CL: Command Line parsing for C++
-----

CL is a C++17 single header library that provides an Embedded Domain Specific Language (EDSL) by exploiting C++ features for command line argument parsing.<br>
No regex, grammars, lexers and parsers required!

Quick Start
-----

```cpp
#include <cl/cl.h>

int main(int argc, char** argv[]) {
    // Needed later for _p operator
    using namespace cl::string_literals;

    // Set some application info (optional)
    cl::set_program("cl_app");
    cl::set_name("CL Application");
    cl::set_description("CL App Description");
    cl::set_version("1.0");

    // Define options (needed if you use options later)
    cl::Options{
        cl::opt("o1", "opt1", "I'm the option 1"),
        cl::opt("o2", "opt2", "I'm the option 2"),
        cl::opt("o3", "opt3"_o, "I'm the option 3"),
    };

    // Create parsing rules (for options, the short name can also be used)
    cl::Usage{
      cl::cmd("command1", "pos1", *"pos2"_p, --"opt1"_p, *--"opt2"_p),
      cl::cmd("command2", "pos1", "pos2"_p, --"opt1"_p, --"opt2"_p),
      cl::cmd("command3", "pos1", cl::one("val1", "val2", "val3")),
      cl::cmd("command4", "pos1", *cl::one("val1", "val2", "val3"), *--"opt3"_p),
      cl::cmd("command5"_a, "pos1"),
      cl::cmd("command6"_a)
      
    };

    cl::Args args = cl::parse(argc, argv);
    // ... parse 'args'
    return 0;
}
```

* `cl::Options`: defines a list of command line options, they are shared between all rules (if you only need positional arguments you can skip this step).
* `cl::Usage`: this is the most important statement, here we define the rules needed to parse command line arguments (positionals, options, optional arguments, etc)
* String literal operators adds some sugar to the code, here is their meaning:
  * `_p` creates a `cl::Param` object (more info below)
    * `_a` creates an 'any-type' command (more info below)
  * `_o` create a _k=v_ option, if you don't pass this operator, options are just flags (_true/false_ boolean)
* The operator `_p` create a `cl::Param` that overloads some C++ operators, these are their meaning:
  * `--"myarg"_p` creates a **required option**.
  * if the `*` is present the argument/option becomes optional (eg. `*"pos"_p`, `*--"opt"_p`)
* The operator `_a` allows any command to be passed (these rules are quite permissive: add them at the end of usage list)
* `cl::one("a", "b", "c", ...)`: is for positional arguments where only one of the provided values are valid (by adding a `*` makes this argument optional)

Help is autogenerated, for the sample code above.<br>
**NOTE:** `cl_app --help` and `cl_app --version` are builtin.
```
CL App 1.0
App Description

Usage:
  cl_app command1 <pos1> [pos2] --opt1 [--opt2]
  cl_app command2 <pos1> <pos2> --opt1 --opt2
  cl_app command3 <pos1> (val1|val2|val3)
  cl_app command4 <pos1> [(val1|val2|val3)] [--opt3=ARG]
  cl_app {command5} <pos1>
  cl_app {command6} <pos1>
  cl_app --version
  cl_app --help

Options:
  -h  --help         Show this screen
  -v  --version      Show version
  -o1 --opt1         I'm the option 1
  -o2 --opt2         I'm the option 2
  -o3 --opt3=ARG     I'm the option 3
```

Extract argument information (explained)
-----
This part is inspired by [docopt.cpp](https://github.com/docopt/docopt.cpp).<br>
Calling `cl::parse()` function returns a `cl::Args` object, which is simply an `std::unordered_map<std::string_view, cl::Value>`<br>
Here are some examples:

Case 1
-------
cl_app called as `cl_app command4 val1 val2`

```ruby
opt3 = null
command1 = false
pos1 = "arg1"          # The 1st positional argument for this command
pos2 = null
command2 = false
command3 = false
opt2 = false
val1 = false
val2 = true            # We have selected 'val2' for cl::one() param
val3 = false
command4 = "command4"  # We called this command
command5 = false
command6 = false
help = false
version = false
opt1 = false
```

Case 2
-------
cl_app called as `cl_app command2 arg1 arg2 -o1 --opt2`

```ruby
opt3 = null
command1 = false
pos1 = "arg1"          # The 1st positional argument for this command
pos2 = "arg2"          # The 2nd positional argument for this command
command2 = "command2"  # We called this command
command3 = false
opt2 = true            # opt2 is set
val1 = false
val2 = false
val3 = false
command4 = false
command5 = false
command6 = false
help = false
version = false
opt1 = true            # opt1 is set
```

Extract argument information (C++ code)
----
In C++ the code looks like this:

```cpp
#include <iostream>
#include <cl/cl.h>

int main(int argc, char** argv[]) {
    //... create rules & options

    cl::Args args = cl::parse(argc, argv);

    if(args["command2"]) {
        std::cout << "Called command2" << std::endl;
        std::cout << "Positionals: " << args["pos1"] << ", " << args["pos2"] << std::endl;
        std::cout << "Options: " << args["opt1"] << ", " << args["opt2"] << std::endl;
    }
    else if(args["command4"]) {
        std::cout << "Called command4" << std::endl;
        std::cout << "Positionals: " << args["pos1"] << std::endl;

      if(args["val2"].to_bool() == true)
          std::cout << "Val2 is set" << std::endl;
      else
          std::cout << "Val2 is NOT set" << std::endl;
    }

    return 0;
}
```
◆ ◆ ◆ ◆ ◆ ◆ ◆
→ TASK TO COMPLETE
All lines of the material that contain the string "these" are to be copied.

→ REPLY
* The operator `_p` create a `cl::Param` that overloads some C++ operators, these are their meaning:
* The operator `_a` allows any command to be passed (these rules are quite permissive: add them at the end of usage list)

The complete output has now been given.